=== WHAT THE TASK ASKS ===
When you reach the line that contains "which describes the" in the data below, start reproducing lines exactly, and stop after the line that contains "The solution to".
[DATA TO PROCESS]
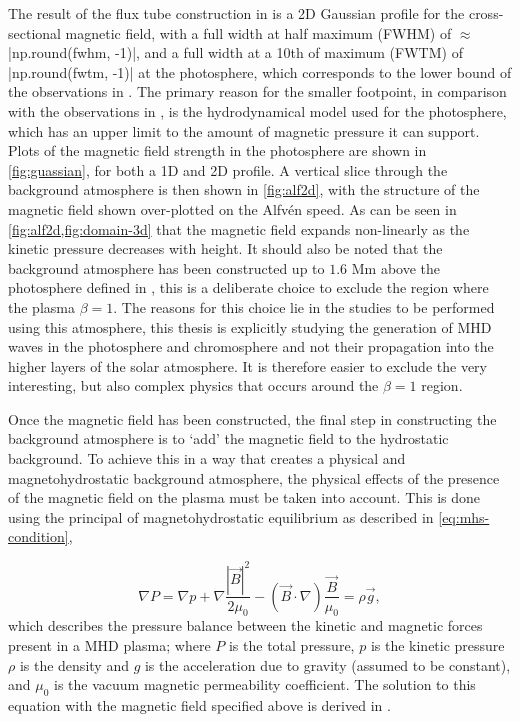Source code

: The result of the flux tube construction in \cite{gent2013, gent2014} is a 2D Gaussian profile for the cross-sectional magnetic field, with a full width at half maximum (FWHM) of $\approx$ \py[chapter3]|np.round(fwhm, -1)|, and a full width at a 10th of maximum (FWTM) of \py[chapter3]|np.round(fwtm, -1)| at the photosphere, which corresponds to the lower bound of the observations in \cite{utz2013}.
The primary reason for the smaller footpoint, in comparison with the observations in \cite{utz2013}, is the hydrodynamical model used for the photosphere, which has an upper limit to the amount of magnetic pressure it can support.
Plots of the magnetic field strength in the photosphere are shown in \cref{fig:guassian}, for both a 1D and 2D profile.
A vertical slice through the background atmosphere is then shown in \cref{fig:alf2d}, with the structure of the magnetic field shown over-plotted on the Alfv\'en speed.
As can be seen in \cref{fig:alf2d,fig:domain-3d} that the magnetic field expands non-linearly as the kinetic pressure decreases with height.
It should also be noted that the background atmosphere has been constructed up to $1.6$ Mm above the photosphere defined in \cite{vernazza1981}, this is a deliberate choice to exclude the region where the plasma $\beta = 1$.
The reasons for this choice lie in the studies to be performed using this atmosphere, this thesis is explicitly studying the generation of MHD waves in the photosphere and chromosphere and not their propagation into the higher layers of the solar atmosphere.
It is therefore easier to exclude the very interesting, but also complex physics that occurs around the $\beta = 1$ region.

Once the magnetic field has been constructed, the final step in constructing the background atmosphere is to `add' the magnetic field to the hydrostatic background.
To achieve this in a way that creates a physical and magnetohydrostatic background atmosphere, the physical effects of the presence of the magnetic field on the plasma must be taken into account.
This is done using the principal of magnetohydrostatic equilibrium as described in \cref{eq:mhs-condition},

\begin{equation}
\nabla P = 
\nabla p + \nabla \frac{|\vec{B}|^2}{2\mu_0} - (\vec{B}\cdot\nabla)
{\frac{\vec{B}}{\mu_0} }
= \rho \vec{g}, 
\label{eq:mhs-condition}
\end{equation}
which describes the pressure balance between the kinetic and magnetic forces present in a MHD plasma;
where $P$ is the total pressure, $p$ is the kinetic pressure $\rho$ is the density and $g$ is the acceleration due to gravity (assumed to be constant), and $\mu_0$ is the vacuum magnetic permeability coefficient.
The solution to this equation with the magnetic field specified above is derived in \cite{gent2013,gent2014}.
[/DATA TO PROCESS]
[DATA TO PROCESS]
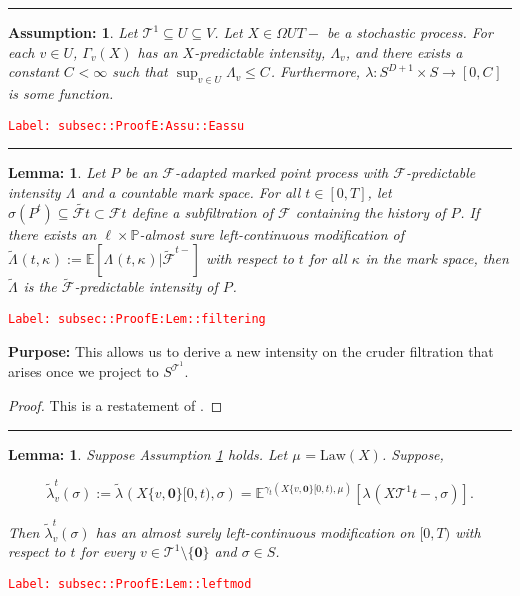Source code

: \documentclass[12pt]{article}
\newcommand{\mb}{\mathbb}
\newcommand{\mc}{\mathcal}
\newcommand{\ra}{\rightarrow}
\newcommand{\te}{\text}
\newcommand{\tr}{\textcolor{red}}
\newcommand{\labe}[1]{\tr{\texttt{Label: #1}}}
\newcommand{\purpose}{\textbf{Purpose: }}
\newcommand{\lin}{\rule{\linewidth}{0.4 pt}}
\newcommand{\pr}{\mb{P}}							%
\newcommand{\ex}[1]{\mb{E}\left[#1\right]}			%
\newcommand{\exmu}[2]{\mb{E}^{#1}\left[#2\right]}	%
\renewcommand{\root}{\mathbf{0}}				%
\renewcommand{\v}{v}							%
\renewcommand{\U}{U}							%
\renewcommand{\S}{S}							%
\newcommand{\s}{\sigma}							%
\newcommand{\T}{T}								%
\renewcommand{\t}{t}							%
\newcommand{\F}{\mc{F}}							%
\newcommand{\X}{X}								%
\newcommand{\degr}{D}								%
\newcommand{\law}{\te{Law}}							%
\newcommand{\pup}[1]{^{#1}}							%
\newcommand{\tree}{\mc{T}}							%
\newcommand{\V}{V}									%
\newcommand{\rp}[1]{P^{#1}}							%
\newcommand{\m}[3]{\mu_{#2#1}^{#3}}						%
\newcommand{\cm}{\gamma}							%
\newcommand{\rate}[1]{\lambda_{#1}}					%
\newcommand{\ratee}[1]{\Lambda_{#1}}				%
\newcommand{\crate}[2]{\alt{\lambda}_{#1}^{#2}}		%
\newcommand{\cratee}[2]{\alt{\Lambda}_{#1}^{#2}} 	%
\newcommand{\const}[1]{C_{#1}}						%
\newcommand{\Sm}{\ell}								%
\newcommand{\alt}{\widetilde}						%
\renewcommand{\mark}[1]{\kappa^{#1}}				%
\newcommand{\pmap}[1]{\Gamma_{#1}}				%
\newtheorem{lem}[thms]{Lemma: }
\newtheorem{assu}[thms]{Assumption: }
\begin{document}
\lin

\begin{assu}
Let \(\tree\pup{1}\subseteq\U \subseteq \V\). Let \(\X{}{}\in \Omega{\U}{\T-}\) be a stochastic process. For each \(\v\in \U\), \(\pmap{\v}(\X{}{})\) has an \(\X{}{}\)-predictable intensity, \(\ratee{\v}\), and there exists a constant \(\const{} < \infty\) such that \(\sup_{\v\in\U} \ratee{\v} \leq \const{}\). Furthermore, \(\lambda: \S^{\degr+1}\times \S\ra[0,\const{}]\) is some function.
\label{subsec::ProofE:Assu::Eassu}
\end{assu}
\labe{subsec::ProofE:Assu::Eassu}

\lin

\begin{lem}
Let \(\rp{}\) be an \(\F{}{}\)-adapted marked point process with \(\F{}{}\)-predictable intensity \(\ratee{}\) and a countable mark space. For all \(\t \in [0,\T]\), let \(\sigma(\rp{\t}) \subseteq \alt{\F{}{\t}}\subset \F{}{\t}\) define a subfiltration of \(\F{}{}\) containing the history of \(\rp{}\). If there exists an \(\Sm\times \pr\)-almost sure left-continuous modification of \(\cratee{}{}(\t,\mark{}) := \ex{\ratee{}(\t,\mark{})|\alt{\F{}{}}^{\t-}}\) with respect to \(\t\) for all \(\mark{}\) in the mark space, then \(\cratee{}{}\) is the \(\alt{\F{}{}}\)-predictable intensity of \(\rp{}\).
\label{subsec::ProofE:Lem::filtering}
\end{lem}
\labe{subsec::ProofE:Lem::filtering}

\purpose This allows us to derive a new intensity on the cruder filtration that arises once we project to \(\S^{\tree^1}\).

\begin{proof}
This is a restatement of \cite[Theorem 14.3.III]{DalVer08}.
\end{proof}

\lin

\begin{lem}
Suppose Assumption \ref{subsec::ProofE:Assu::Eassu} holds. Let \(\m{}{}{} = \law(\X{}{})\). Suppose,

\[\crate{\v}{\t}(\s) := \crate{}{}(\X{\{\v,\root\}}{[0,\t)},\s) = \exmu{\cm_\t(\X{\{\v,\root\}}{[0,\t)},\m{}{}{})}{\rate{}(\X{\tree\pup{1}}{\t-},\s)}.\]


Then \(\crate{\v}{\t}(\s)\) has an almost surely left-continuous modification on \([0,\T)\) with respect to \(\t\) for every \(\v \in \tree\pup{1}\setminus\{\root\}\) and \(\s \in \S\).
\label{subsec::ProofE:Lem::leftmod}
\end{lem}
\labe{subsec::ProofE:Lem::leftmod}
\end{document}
[/DATA TO PROCESS]
[DATA TO PROCESS]
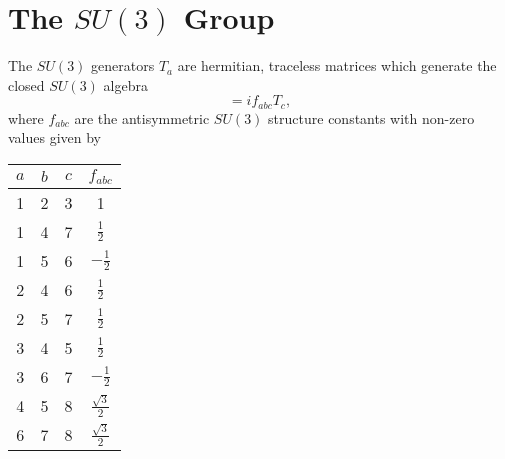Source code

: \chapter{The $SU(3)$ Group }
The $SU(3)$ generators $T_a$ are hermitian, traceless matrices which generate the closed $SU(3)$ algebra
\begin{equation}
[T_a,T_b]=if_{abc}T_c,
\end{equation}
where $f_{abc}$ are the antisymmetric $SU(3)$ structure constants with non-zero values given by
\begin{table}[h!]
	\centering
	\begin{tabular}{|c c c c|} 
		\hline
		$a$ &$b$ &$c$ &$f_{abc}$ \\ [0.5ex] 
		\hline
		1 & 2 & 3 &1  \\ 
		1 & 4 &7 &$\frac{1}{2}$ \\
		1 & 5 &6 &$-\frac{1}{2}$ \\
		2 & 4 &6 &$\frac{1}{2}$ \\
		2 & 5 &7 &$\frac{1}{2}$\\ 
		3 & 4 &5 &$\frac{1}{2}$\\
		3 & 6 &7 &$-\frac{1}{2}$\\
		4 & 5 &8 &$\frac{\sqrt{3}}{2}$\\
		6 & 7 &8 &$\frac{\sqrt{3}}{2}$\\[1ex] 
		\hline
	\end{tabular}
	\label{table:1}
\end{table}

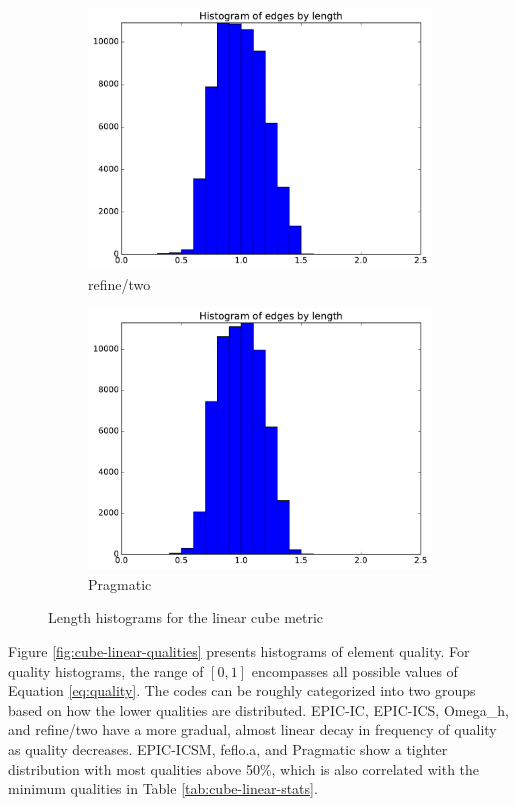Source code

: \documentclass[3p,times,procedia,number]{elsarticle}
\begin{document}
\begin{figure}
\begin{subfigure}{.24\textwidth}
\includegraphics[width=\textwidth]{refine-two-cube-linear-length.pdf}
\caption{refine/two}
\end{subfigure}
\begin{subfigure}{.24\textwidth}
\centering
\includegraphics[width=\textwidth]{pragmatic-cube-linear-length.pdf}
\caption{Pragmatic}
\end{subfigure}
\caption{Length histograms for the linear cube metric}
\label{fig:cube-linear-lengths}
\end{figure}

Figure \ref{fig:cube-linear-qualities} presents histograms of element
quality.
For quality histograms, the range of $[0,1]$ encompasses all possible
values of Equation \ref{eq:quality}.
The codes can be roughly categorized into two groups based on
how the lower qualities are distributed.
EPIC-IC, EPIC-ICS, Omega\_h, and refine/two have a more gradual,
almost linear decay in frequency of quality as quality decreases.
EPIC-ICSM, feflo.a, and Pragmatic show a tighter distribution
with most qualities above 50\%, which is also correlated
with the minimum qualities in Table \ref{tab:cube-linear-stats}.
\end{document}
[/DATA TO PROCESS]
=== RESPONSE TO THIS EXERCISE ===
which describes the pressure balance between the kinetic and magnetic forces present in a MHD plasma;
where $P$ is the total pressure, $p$ is the kinetic pressure $\rho$ is the density and $g$ is the acceleration due to gravity (assumed to be constant), and $\mu_0$ is the vacuum magnetic permeability coefficient.
The solution to this equation with the magnetic field specified above is derived in \cite{gent2013,gent2014}.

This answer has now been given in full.